┌──

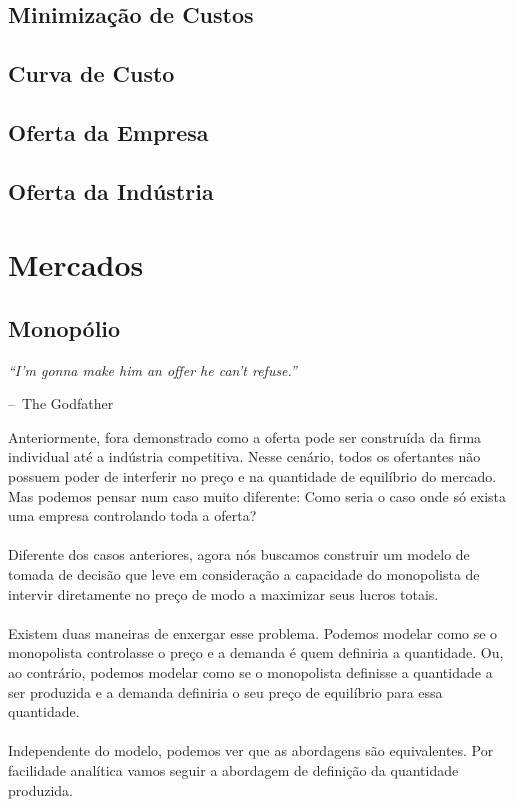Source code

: \documentclass[a4paper,11pt,oneside]{book}
\makeatletter
\theoremstyle{definition}
\theoremstyle{break}
\newenvironment{chapquote}[2][2em]
  {\setlength{\@tempdima}{#1}%
   \def\chapquote@author{#2}%
   \parshape 1 \@tempdima \dimexpr\textwidth-2\@tempdima\relax%
   \itshape}
  {\par\normalfont\hfill--\ \chapquote@author\hspace*{\@tempdima}\par\bigskip}
\makeatother
\begin{document}
\chapter{Minimização de Custos}

\chapter{Curva de Custo}

\chapter{Oferta da Empresa}

\chapter{Oferta da Indústria}

\part{Mercados}

\chapter{Monopólio}

\begin{chapquote}{The Godfather}
	``I'm gonna make him an offer he can't refuse.''
\end{chapquote}

Anteriormente, fora demonstrado como a oferta pode ser construída da firma individual até a indústria competitiva. Nesse cenário, todos os ofertantes não possuem poder de interferir no preço e na quantidade de equilíbrio do mercado. Mas podemos pensar num caso muito diferente: Como seria o caso onde só exista uma empresa controlando toda a oferta?
\\
\\
Diferente dos casos anteriores, agora nós buscamos construir um modelo de tomada de decisão que leve em consideração a capacidade do monopolista de intervir diretamente no preço de modo a maximizar seus lucros totais.
\\
\\
Existem duas maneiras de enxergar esse problema. Podemos modelar como se o monopolista controlasse o preço e a demanda é quem definiria a quantidade. Ou, ao contrário, podemos modelar como se o monopolista definisse a quantidade a ser produzida e a demanda definiria o seu preço de equilíbrio para essa quantidade.
\\
\\
Independente do modelo, podemos ver que as abordagens são equivalentes. Por facilidade analítica vamos seguir a abordagem de definição da quantidade produzida.
\end{document}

└──

## WHAT TO PRODUCE
Which lines in the data above contain "chapter"? Show each one.

## EXERCISE SOLUTION
\chapter{Minimização de Custos}
\chapter{Curva de Custo}
\chapter{Oferta da Empresa}
\chapter{Oferta da Indústria}
\chapter{Monopólio}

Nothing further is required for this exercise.